The legal status of academic unions has always been precarious. But that hasn't stopped graduate workers from organizing.

Graduate Students at the University of Pennsylvania On Strike

Graduate student Jeffrey Tang holds his son Kieran Tang while he walks the picket line during a strike by University of Pennsylvania graduate students February 26, 2004 in Philadelphia, Pennsylvania. William Thomas Cain / Getty Images


Academic worker unions have faced two major challenges in recent decades: the invalidation, legally and politically, of their status as workers on campus, and the increasing corporatization of universities. Just at the moment where universities are imposing increasing austerity and precarity on their own workforces, they, often with the help of the National Labor Relations Board (NLRB) are often denying graduate workers, teaching assistants, and adjuncts the designation of “worker” with a right to collectively bargain.
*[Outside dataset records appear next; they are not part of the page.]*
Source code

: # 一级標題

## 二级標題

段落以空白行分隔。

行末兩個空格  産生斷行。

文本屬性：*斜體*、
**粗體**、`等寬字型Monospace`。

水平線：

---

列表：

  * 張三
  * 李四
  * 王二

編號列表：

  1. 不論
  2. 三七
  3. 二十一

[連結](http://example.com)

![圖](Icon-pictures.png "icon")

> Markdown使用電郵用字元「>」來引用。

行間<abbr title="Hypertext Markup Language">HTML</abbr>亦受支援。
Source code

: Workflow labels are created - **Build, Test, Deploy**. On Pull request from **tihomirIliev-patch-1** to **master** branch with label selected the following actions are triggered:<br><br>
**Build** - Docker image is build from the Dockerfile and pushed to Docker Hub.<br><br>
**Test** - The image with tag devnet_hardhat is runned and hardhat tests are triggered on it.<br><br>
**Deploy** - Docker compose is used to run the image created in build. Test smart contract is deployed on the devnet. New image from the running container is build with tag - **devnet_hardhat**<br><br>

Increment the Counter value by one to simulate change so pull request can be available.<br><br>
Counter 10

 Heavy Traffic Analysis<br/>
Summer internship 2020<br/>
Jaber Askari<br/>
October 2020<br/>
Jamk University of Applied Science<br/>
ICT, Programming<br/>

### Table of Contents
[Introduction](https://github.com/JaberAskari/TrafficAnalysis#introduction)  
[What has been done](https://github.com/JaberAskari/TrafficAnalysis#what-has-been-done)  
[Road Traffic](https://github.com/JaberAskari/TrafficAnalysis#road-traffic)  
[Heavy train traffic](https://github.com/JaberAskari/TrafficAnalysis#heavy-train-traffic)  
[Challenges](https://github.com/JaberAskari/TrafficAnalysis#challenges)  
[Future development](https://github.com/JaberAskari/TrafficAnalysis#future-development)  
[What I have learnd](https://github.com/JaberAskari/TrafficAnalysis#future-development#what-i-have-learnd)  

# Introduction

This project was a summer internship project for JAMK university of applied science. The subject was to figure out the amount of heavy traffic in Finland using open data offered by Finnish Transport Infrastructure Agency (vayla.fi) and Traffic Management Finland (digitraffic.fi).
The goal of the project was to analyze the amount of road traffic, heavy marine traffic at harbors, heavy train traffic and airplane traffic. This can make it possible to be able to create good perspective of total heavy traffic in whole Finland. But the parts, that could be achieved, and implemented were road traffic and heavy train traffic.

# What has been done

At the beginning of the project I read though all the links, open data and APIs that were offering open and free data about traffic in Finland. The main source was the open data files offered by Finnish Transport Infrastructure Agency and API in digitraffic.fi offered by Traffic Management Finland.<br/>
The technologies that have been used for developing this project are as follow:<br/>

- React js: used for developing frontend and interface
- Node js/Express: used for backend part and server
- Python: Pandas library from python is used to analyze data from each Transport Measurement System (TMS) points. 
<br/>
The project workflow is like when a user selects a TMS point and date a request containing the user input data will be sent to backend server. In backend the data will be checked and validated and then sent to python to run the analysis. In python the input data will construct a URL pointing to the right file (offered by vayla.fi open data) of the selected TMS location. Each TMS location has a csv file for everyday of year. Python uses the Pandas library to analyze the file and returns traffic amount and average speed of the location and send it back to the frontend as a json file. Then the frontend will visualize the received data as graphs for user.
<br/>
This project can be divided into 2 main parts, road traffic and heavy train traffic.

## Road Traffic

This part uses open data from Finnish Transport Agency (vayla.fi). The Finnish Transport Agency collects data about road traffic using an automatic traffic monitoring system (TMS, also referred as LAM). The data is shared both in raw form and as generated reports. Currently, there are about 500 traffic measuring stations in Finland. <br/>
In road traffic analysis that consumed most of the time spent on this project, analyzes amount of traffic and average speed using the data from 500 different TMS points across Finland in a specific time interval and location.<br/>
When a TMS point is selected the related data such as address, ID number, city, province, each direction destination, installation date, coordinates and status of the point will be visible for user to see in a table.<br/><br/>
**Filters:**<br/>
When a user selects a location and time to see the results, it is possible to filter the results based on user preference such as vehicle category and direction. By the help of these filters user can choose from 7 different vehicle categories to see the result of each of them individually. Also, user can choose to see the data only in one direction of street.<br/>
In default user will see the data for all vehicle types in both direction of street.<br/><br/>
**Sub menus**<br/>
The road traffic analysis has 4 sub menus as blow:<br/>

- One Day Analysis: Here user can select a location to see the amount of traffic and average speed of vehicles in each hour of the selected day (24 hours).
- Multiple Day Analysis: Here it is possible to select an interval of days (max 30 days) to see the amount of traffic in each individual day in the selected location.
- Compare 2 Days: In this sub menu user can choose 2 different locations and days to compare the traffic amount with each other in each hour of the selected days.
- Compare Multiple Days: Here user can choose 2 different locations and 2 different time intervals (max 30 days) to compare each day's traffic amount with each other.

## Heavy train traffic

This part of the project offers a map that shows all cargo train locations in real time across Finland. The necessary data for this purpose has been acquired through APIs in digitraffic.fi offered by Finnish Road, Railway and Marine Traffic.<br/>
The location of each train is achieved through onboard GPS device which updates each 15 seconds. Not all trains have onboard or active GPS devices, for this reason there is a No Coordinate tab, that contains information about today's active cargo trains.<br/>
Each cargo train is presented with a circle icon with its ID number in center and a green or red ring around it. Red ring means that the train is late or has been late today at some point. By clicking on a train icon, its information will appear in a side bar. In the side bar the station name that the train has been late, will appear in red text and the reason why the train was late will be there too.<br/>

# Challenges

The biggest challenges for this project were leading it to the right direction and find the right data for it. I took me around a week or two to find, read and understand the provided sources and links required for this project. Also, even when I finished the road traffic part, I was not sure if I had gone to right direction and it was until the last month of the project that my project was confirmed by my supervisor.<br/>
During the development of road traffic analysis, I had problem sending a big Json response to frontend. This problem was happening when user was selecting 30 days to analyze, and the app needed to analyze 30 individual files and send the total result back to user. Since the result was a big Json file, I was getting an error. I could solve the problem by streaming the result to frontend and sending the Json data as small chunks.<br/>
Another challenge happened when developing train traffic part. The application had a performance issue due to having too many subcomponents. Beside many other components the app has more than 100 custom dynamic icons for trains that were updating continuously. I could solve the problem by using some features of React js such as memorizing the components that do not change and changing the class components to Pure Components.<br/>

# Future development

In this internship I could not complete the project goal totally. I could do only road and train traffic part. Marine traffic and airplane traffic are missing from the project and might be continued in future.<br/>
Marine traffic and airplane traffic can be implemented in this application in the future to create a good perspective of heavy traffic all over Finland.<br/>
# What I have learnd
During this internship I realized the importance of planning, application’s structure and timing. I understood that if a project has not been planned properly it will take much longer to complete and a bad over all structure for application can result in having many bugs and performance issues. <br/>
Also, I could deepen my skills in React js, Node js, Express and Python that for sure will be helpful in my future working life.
But what these unions do have is a history: of labor organizing, of all kinds of workers, on their campuses. This history has served as a major resource for sustaining organizing campaigns even when university administrations would like to deny their existence. Here, we speak to Zach Schwartz-Weinstein, an independent scholar and veteran of multiple organizing campaigns. We discuss the cross-union and cross-campus solidarity that’s kept academic worker organizing alive, graduate workers’ changing status at the NLRB, and how strikes and picket lines can serve as a new source of learning at the university.


Michael Schapira

I wanted to start by talking about your biography, because you studied at Yale and NYU, two institutions that are so important for drawing this history of grad student organizing back into the nineties and before. Could you give a brief autobiographical statement about arriving in Yale and some of your organizing efforts there, which was a little after the first wave of organization that goes back to the seventies, and then arriving at NYU when you arrived in the middle of the 2005 strike?